Hacker News

points by xrd 23 hours ago | hide | 0 comments

I wanted to believe but anyone who has spent any time trying to run models locally knows this is not going to be solved by two lines of python running on rocm as the example shows.

Not entirely.

I am running OpenWeb UI + Ollama + 7B on a Proxmox LXC container, it consumes less than 2GB, the GPU only has 4GB, and 50% CPU, it is very usable, sometimes faster than online ones to start giving you the answer and 100% offline.

If I replace the GPU with a faster one, I have no need to use online ones.

Curious to hear more. My experience is limited to llama.cpp on Apple silicon so far, but have been eyeing AMD ecosystem from afar.

FWIW I run llama.cpp on AMD hardware using Vulkan. I've got no complaints but also nothing else to compare against.

Perhaps not a good example, I tried running local models a few times, to much disappointment (actually made me skeptical of LLMs in general for a while).

My last experiment in January was trying to run a Qwen model locally (RTX 4080; 128GB RAM; 9950X3D). I must have been doing it extremely wrong because the models that I tried either hallucinated severely or got stuck in a loop. The funniest one was stuck in a "but wait, ..." loop.

I fortunately had started experimenting with Claude, so I opted to pay Anthropic more money for tokens (work already covers the bill, this was for personal use).

That whole experience + a noisy GPU, put me off the idea of running/building local agents.

I have a Mac Studio with 512GB Ram and ran models of different sizes to test out how local agents are and I agree that local models aren't there yet but that depends on whether you need a lot of knowledge or not to answer your question, and I think it should be possible to either distill or train a smaller model that works on a subset of knowledge tailored toward local execution. My main interest is in reducing the latency and it feels that the local agents that work at high speeds should be an answer to this but it's not something that someone is trying to solve yet. Feels like if I could get a smaller model that could run at incredible speed locally that could unlock some interesting autoresearching.

Also running gemma-4 on Apple M5 Max. As fast or faster than Opus 4.6 extended but not of course the same competence. However, great tunability with llama.cpp and no issues related to IP leakage.

> Mac Studio with 512GB Ram

Nice to score one of those.

I've been running Gemma4, my initial experiments put it around gemini-3-flash levels (vibe evals)

I hope you are not running models under Q8, preferably Q8 directly from the vendor.

The main thing to consider is that how you run the models does not need to be coupled to the what you send models (and how you orchestrate agents).

I've used several agent frameworks and they all support many different providers from cloud to local. These are orthogonal responsibilities. I'm using VertexAI for cloud and ollama on a minisforum with rocm locally. There is a dropdown to change between them.

I am running q 4xgpu rig at home (similar to a mining rig) doing everything from llms to content creation. I have learned a lot. Having an AI rig today is much like having an early PC in the 80s. You dont appeciate the possible uses until you have it in your hands.

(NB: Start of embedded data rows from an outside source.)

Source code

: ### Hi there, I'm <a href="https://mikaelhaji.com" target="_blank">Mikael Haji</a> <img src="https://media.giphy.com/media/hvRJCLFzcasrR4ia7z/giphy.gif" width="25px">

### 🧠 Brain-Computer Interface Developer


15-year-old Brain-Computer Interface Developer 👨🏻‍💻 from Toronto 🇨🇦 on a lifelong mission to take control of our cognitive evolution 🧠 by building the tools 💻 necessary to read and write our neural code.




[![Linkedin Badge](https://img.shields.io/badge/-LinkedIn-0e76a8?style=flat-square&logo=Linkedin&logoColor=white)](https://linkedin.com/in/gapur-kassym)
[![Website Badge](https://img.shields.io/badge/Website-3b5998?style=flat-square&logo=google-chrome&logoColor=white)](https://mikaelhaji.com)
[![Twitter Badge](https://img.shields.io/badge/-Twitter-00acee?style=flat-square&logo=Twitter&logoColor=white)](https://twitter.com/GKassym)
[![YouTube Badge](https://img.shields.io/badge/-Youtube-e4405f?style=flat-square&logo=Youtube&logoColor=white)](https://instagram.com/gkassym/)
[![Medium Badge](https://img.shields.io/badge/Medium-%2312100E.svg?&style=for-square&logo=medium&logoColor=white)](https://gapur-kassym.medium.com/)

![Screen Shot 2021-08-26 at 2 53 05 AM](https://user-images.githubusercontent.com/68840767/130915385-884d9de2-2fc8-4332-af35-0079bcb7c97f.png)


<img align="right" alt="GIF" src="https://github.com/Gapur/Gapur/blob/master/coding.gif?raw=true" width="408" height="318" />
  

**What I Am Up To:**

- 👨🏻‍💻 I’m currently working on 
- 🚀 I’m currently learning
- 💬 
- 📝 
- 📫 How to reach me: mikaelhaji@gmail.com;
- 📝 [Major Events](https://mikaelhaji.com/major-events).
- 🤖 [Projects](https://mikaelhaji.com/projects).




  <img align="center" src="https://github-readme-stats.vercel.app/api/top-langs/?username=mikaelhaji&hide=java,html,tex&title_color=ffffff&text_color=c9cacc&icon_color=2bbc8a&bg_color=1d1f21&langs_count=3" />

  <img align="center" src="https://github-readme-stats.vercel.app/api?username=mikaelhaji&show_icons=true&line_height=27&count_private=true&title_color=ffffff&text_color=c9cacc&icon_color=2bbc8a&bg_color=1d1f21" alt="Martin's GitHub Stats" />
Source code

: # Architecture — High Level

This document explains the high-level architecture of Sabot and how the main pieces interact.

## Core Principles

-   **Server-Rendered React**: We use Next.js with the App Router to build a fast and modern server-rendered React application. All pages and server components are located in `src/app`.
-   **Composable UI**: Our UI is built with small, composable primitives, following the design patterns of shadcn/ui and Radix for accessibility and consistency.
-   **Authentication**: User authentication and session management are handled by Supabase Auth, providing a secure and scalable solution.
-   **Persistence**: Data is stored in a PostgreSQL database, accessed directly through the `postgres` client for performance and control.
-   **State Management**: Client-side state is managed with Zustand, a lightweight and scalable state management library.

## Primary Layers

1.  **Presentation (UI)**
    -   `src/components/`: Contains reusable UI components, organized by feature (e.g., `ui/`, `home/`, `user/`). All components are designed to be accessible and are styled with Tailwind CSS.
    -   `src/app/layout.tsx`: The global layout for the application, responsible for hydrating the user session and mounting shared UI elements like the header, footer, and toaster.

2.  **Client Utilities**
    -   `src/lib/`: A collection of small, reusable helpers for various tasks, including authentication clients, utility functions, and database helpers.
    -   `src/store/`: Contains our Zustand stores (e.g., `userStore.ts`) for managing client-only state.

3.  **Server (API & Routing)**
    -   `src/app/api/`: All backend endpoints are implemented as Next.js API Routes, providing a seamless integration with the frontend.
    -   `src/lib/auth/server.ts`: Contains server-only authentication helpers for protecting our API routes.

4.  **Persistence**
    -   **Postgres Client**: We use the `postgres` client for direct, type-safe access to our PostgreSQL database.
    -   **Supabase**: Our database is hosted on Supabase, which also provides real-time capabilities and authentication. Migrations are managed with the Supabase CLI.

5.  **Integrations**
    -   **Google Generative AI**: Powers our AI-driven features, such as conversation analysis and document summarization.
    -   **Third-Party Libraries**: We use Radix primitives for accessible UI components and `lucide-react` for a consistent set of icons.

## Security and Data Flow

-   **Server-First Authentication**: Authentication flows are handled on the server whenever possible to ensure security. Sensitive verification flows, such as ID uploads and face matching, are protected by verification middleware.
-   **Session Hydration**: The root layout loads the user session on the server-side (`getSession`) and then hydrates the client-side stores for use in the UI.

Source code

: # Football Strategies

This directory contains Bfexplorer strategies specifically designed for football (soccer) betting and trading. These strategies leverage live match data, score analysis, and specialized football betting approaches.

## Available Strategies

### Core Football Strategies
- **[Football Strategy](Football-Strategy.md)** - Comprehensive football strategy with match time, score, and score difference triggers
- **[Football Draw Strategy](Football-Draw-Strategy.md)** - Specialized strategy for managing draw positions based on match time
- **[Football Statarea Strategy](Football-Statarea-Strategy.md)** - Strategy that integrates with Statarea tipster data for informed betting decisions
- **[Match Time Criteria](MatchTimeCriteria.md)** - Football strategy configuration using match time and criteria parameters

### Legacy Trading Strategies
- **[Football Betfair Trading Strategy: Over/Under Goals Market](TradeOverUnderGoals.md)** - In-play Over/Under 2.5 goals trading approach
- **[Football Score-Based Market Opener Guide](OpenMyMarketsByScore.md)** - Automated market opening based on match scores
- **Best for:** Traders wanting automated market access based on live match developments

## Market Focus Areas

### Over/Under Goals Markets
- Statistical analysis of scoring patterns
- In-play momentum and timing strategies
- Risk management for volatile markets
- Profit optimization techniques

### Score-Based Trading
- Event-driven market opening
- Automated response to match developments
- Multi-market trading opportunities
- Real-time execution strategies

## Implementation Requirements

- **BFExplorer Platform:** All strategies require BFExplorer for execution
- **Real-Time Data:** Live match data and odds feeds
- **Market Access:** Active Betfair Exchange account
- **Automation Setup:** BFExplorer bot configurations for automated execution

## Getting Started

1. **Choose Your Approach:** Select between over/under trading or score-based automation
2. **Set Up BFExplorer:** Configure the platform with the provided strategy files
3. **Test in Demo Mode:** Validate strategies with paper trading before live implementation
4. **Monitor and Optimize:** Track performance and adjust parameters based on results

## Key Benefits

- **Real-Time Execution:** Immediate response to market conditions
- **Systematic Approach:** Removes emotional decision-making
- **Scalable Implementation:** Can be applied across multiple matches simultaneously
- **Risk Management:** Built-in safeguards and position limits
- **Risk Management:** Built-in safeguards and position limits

All you need is a used GPU slapped onto any disused ddr4 mobo. New 5060s, the 16gb models, can do basically everything now.

Can you specify a bit, what gpus and how do you wire them "together"? Nvlink?

A couple 5060s and a couple 3060s. They are wired via PCI risers to an older mono with an amd cpu. (I wanted to avoid long 3-fan cards.) It looks like a mining rig, but with thicker pci risers. Many llm tools easily leverage multiple GPUs. Sucks 800w at full load, idles below 50w.

Would you please share a link to your chassis and risers? I have the PCIE lanes, but not yet encountered a reasonable way to have more than 3 GPUs directly attached to a host, both from physical space and power requirements. External PCIe switch cases are not reasonably available to mortals :/

I have three 3090 cards. Are you saying you run them together using specialized hardware or can I somehow combine them using software over Ethernet?

Uhmm... I have a local Ollama setup on Linux+AMD, and it was only a bit more involved than this sample. And only because I wanted to run everything in a container.

If you mean that you can't just run the largest unquantized models, then it's indeed true.